▶ _YOUR OBJECTIVE_: Locate every line below that contains the word "from" and copy it.

▶ _SOURCE RECORDS_:
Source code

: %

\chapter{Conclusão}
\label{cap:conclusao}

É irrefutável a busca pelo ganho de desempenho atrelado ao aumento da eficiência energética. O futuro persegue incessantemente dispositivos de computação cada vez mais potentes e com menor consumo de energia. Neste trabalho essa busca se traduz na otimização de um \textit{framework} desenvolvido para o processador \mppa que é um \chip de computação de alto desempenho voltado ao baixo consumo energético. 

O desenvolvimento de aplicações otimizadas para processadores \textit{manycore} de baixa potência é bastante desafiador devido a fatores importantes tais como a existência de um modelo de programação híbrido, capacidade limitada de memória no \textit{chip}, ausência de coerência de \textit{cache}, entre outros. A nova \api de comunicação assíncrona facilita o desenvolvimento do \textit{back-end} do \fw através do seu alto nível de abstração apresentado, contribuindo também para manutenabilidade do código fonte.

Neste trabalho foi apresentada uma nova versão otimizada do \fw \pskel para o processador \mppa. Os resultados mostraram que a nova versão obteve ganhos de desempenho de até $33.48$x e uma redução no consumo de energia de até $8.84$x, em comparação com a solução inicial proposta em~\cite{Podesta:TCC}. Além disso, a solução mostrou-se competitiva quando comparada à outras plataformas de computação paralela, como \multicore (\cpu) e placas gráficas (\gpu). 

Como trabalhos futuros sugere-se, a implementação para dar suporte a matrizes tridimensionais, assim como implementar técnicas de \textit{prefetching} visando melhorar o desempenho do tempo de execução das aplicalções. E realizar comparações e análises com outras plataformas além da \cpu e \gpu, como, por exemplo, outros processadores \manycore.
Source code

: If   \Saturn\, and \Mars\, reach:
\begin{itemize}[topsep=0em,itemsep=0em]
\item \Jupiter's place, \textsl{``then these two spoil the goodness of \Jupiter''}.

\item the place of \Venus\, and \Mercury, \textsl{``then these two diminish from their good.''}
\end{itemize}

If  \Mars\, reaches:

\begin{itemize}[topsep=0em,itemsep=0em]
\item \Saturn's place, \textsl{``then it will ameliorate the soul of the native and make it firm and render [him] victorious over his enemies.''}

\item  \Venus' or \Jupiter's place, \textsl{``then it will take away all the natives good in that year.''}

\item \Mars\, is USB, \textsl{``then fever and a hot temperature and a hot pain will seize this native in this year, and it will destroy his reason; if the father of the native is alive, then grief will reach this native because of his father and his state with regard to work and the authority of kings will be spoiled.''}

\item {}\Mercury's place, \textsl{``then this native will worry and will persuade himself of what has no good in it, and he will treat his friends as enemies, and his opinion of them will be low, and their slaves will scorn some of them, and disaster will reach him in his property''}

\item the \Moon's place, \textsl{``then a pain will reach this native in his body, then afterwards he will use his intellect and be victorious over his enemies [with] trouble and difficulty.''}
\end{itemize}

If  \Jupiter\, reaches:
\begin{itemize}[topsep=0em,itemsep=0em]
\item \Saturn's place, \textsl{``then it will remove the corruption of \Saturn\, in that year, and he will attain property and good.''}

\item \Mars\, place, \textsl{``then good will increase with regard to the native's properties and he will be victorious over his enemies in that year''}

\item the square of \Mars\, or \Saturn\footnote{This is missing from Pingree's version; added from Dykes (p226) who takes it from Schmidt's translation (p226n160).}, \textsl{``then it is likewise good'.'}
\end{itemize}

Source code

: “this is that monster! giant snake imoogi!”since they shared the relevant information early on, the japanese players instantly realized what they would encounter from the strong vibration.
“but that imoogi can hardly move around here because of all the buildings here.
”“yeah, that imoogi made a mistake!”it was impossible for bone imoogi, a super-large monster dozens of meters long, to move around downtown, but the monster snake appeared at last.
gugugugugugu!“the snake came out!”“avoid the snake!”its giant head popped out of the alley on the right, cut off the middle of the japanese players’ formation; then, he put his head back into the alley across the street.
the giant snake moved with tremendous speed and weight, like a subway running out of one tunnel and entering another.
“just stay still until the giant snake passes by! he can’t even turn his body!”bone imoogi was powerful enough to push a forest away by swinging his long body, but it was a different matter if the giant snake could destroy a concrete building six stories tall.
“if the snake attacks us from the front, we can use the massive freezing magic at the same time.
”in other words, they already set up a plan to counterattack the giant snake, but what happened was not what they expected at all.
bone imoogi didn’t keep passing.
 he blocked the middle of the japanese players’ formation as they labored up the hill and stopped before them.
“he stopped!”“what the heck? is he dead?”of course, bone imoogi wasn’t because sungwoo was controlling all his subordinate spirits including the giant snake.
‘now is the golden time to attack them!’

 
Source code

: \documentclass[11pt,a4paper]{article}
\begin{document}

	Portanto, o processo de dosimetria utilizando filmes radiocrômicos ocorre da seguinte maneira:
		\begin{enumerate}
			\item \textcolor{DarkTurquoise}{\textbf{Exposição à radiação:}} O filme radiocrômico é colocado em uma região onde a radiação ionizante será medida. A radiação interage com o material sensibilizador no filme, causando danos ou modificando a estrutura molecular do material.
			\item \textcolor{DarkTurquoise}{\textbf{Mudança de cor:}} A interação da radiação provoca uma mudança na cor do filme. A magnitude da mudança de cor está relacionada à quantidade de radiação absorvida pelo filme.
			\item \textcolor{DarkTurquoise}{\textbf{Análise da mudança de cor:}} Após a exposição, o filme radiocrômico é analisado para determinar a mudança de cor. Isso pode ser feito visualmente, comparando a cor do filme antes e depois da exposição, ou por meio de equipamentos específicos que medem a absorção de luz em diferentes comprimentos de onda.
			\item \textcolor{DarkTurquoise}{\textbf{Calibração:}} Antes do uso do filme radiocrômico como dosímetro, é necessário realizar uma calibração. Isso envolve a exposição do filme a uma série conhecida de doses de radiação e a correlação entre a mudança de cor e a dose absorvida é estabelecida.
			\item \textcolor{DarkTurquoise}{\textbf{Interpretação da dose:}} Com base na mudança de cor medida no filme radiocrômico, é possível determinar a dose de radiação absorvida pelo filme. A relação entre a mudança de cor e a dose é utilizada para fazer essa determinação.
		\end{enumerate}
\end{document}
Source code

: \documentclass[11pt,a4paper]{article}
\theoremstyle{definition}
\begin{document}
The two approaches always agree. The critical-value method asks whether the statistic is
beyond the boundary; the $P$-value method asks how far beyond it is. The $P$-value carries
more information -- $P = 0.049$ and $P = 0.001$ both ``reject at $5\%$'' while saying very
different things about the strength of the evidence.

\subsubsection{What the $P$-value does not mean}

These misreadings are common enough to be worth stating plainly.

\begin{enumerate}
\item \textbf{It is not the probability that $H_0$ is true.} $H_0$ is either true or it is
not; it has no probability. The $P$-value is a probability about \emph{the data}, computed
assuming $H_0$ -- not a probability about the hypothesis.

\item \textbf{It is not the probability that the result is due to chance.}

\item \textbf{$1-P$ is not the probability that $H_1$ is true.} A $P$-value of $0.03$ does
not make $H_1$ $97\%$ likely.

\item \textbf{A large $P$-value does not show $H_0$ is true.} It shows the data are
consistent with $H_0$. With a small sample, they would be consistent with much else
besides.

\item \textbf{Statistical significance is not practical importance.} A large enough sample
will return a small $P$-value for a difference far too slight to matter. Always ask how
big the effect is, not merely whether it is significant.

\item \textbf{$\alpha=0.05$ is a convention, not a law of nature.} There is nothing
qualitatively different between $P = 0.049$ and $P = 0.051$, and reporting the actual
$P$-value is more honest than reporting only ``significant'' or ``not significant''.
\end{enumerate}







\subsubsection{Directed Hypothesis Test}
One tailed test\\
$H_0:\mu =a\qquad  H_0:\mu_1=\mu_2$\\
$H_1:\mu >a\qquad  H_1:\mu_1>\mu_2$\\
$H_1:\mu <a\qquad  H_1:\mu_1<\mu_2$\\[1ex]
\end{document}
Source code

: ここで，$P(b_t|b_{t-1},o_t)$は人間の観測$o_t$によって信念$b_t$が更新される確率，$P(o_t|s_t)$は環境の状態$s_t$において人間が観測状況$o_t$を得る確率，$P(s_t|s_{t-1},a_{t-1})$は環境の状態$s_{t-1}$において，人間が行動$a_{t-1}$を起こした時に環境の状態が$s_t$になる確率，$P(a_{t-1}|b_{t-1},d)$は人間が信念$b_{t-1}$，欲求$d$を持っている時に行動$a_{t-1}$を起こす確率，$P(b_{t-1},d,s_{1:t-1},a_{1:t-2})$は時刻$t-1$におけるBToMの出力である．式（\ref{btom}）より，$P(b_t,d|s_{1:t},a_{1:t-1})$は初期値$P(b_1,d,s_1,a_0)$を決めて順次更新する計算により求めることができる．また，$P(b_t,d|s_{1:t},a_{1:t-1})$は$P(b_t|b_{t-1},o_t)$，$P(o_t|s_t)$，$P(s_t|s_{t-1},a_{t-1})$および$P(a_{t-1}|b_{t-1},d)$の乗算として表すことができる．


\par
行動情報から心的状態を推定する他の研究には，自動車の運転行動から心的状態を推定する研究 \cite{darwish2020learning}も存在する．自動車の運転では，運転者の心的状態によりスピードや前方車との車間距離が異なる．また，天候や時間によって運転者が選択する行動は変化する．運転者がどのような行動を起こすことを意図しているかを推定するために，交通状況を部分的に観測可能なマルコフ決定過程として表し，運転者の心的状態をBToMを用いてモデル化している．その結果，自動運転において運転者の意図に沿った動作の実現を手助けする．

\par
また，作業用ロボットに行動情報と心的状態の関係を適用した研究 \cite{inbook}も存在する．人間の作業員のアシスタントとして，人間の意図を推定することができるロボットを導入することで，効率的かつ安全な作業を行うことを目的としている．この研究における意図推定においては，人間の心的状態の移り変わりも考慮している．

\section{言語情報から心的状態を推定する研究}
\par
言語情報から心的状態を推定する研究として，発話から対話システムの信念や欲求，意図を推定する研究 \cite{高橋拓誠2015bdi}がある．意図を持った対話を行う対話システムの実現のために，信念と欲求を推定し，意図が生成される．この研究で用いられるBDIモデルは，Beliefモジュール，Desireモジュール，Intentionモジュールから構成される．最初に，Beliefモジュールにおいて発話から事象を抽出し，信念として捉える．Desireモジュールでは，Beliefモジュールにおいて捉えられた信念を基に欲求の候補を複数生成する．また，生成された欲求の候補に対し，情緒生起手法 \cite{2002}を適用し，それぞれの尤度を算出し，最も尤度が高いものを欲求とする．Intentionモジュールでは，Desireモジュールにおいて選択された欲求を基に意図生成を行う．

▶ _WORKED SOLUTION_:
\item the place of \Venus\, and \Mercury, \textsl{``then these two diminish from their good.''}
\item the square of \Mars\, or \Saturn\footnote{This is missing from Pingree's version; added from Dykes (p226) who takes it from Schmidt's translation (p226n160).}, \textsl{``then it is likewise good'.'}
: “this is that monster! giant snake imoogi!”since they shared the relevant information early on, the japanese players instantly realized what they would encounter from the strong vibration.
“if the snake attacks us from the front, we can use the massive freezing magic at the same time.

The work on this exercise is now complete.